◆ **THE TASK**
Search the material for lines containing the word "DSecureAPI", and copy each one.

◆ **MATERIAL FOR THIS EXERCISE**
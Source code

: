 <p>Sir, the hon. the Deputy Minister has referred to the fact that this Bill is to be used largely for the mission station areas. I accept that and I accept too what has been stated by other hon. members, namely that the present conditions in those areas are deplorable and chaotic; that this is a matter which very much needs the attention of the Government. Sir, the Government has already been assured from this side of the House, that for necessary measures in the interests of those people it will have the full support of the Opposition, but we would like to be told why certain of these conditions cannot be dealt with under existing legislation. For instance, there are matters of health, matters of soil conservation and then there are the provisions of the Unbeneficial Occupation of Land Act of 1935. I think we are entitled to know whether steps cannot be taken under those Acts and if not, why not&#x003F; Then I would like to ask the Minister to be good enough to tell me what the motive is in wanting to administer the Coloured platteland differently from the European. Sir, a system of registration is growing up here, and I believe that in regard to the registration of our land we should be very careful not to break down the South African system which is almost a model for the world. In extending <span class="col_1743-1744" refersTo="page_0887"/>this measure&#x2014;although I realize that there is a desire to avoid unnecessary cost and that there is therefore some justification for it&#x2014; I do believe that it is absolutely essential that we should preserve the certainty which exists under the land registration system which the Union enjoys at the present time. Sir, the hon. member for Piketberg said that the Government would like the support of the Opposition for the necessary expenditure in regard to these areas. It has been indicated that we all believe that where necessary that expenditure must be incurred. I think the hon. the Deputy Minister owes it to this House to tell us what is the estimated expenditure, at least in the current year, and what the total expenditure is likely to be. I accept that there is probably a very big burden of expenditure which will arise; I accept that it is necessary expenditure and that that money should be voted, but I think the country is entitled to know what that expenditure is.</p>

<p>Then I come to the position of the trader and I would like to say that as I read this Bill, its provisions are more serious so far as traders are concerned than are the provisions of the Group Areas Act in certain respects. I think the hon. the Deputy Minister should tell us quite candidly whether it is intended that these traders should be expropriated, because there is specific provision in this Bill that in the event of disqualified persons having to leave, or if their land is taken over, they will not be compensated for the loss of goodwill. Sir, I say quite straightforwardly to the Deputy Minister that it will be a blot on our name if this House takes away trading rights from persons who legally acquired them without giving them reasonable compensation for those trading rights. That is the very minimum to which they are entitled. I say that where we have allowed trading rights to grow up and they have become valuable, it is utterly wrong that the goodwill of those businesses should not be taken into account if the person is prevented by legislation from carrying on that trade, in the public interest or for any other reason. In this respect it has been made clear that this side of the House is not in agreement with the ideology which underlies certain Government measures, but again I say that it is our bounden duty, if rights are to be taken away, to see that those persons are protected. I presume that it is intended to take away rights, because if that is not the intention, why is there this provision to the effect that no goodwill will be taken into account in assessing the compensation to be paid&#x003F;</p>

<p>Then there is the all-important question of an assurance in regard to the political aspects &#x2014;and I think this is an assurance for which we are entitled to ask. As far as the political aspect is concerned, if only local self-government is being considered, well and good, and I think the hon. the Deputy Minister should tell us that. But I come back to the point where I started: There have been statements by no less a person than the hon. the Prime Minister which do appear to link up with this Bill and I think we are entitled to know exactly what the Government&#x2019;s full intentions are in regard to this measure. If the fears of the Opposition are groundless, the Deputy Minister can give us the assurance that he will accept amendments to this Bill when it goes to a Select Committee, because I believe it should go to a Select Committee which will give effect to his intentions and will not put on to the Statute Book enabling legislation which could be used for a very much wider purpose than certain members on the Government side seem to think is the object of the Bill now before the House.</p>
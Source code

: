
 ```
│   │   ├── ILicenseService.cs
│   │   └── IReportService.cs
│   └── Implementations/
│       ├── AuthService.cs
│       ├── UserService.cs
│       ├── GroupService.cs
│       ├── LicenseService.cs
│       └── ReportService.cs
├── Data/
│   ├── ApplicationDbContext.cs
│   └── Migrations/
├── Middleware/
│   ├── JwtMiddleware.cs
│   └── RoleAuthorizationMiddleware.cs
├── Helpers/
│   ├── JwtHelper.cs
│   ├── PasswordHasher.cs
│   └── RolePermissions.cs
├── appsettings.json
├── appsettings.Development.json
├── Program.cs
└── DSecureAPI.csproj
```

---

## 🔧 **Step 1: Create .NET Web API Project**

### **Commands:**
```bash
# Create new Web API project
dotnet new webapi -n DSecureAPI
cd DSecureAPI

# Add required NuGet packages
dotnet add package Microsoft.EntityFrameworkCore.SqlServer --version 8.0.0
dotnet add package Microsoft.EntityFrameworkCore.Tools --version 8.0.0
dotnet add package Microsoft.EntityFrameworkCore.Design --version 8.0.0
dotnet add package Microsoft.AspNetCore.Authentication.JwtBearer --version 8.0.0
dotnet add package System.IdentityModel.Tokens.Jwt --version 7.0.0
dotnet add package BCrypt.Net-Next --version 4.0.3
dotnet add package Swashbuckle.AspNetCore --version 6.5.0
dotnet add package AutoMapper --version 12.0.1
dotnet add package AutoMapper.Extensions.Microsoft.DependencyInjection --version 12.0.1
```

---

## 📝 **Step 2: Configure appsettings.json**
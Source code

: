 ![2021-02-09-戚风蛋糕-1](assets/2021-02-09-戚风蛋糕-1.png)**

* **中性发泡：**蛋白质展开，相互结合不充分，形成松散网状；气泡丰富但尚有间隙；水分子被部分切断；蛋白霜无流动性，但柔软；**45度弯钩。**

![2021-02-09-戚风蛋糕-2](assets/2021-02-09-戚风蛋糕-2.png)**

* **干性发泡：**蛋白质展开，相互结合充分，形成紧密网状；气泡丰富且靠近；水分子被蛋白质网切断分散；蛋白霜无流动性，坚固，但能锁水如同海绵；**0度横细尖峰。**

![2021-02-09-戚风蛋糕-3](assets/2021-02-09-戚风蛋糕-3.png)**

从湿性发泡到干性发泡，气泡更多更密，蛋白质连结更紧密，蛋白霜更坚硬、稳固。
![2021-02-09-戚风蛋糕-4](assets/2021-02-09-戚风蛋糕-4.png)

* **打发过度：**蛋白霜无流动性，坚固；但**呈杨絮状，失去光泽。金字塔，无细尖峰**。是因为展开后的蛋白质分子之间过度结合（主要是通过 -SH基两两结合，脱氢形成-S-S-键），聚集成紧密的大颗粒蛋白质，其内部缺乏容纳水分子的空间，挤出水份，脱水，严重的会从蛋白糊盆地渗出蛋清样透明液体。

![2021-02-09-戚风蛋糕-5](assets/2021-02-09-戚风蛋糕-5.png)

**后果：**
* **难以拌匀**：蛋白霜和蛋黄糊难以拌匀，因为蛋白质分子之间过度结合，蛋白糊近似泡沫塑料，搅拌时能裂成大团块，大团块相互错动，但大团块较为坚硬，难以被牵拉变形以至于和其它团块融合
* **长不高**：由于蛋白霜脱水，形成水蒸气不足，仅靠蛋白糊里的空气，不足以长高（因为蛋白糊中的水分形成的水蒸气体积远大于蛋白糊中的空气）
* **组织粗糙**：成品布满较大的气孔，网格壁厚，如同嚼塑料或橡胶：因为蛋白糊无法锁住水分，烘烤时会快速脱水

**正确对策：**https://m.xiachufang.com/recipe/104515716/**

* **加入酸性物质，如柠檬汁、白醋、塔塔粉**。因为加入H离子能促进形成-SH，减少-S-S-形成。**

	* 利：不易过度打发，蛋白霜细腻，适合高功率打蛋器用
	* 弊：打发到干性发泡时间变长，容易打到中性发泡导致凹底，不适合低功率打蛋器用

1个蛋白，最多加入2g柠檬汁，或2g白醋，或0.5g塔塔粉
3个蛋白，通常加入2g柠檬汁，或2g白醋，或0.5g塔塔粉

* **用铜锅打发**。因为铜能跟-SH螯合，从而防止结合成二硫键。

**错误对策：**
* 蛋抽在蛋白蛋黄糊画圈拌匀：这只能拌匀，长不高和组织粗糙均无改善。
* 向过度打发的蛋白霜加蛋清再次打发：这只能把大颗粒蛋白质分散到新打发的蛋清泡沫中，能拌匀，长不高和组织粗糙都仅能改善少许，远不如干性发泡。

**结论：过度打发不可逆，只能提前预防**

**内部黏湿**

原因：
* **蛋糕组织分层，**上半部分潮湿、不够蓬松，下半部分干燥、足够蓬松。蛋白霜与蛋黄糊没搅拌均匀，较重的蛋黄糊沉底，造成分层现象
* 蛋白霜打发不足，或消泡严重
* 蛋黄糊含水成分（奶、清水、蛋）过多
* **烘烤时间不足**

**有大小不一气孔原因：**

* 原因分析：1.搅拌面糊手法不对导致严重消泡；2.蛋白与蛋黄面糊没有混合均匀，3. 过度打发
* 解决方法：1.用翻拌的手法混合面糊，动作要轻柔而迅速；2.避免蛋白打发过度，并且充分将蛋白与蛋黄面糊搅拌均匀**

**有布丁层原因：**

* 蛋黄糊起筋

◆ **SOLUTION TO THE PROBLEM**
└── DSecureAPI.csproj
dotnet new webapi -n DSecureAPI
cd DSecureAPI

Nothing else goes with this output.